Data to use
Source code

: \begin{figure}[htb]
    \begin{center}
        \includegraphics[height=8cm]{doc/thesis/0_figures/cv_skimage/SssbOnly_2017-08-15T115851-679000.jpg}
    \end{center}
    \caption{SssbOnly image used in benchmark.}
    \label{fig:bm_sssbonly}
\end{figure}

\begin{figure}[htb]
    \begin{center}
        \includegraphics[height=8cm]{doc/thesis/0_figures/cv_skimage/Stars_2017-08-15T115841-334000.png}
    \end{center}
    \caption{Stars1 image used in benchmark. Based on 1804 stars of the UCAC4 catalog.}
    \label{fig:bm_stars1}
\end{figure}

* * *

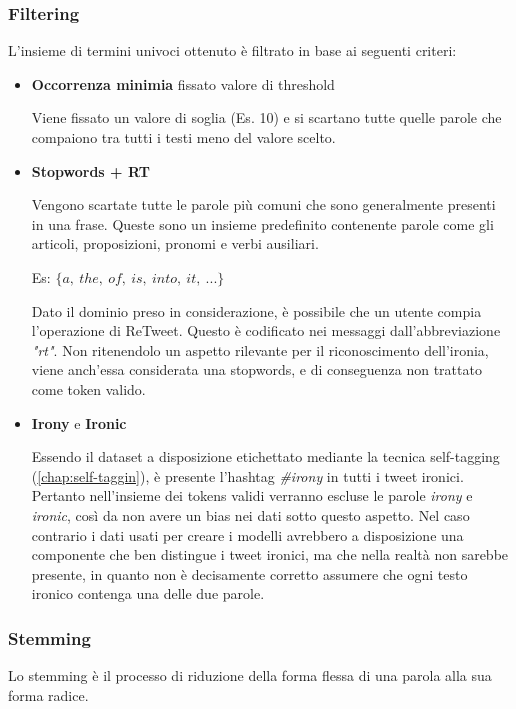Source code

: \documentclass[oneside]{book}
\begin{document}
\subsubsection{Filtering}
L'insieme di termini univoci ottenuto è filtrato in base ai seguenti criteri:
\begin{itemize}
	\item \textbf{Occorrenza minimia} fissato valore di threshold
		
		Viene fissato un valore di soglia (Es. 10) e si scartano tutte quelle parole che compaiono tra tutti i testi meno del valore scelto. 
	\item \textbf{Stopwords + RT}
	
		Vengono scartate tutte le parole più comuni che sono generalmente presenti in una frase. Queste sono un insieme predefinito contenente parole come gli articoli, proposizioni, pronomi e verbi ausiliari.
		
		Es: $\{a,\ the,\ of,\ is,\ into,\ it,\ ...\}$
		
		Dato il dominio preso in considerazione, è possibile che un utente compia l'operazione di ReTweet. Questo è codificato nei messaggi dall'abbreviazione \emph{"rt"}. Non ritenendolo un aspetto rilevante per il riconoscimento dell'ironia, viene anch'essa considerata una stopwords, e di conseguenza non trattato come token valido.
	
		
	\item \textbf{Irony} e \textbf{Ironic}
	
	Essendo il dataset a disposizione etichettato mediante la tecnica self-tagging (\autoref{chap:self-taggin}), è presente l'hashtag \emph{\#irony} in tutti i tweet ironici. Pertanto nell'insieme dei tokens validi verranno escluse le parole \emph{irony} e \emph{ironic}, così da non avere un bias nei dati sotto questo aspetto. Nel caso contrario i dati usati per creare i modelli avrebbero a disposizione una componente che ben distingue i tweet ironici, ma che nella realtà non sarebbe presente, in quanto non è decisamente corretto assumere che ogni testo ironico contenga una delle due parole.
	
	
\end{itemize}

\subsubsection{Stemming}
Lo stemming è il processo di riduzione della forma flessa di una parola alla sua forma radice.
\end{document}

Task to complete
Pull out all lines containing the word "height" from the entries above.

Answer space
        \includegraphics[height=8cm]{doc/thesis/0_figures/cv_skimage/SssbOnly_2017-08-15T115851-679000.jpg}
        \includegraphics[height=8cm]{doc/thesis/0_figures/cv_skimage/Stars_2017-08-15T115841-334000.png}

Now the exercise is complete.